Aprendí que Rossini había compuesto una ópera titulada La urraca ladrona y que Gounod había escrito otra que se llama Fausto. Aprendí que la estación de tren de Ginebra se llama Cornavin y su aeropuerto, Cointrin. Aprendí que los nombres terminados en an (como Karaboudjan, Petrossian, Bogossian) son de origen armenio. Aprendí que existe un tipo de pistola que se llama Browning. Aprendí que si uno se encuentra un objeto fabricado con cobalto en estado puro tiene que ser de origen extraterrestre. Aprendí que los romanos habían tallado una ciudad en las rocas del desierto, que después resultó ser Petra, en Jordania. Aprendí cómo es el timón de mando de un buque. Aprendí que un avión que viaja de Djakarta a Sydney sobrevuela las islas de Sumbawa, Flores y Timor. De paso, aprendí que tres islas del archipiélago de Indonesia se llaman Sumbawa, Flores y Timor. Aprendí que la línea férrea más alta del mundo está en Perú.
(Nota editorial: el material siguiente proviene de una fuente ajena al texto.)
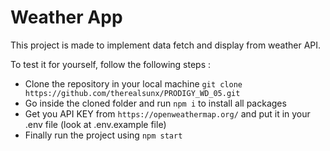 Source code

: # Weather App

This project is made to implement data fetch and display from weather API.

To test it for yourself, follow the following steps : 

* Clone the repository in your local machine `git clone https://github.com/therealsunx/PRODIGY_WD_05.git`
* Go inside the cloned folder and run `npm i` to install all packages
* Get you API KEY from `https://openweathermap.org/` and put it in your .env file (look at .env.example file)
* Finally run the project using `npm start` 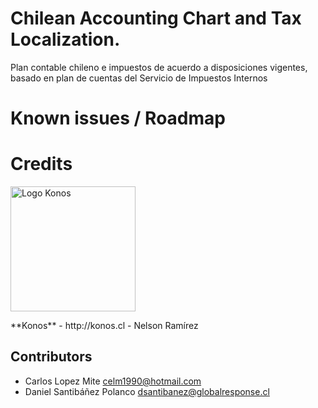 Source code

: Chilean Accounting Chart and Tax Localization.
==============================================
Plan contable chileno e impuestos de acuerdo a disposiciones vigentes,
basado en plan de cuentas del Servicio de Impuestos Internos


Known issues / Roadmap
======================

Credits
=======
<p>
<img width="200" alt="Logo Konos" src="https://www.konos.cl/web/image/res.company/1/logo?unique=445cd30" />
</p>
**Konos** - http://konos.cl
 - Nelson Ramírez <info@konos.cl>

Contributors
------------

- Carlos Lopez Mite <celm1990@hotmail.com>
- Daniel Santibáñez Polanco <dsantibanez@globalresponse.cl>

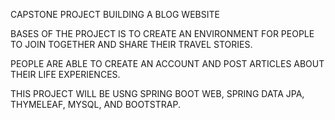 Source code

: CAPSTONE PROJECT BUILDING A BLOG WEBSITE

BASES OF THE PROJECT IS TO CREATE AN ENVIRONMENT FOR PEOPLE TO JOIN TOGETHER AND SHARE THEIR TRAVEL STORIES.

PEOPLE ARE ABLE TO CREATE AN ACCOUNT AND POST ARTICLES ABOUT THEIR LIFE EXPERIENCES.

THIS PROJECT WILL BE USNG SPRING BOOT WEB, SPRING DATA JPA, THYMELEAF, MYSQL, AND BOOTSTRAP. 

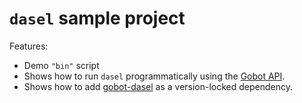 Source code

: # `dasel` sample project

Features:

- Demo `"bin"` script
- Shows how to run `dasel` programmatically using the [Gobot API](https://github.com/benallfree/gobot/tree/v1.0.0-alpha.35/docs/readme.md).
- Shows how to add [gobot-dasel](https://www.npmjs.com/package/gobot-dasel) as a version-locked dependency.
Aprendí que los japoneses invadieron China poco antes de que estallara la Segunda Guerra Mundial y cometieron allí toda suerte de atrocidades. Aprendí que la Guerra del Chaco que desangró a Paraguay y Bolivia en los años treinta la promovieron en parte las multinacionales del petróleo. Gracias a Tintín descubrí que la ironía y el humor sutil son herramientas muy eficaces para desnudar el lado risible y grotesco de los dirigentes políticos. Gracias a Tintín comenzaron a fascinarme las escrituras árabe, hebrea, hindú, cirílica, china… Aprendí a valorar y respetar la diversidad de distintos pueblos del mundo a través de la obsesión de Hergé por dibujar a sus habitantes de la manera más exacta posible (salvo en los muy caricaturescos Tintín en el Congo, Tintín en América y La Oreja Rota) y por destacar sus creencias y enseñar a respetar sus culturas. De Tintín, en últimas, aprendí que lo mejor que uno puede hacer en la vida es viajar. Incluso a la Luna y a países que no existen. Los que inventó Hergé, los que no existen. Ya sea en el terreno, frente a un atlas o con la imaginación.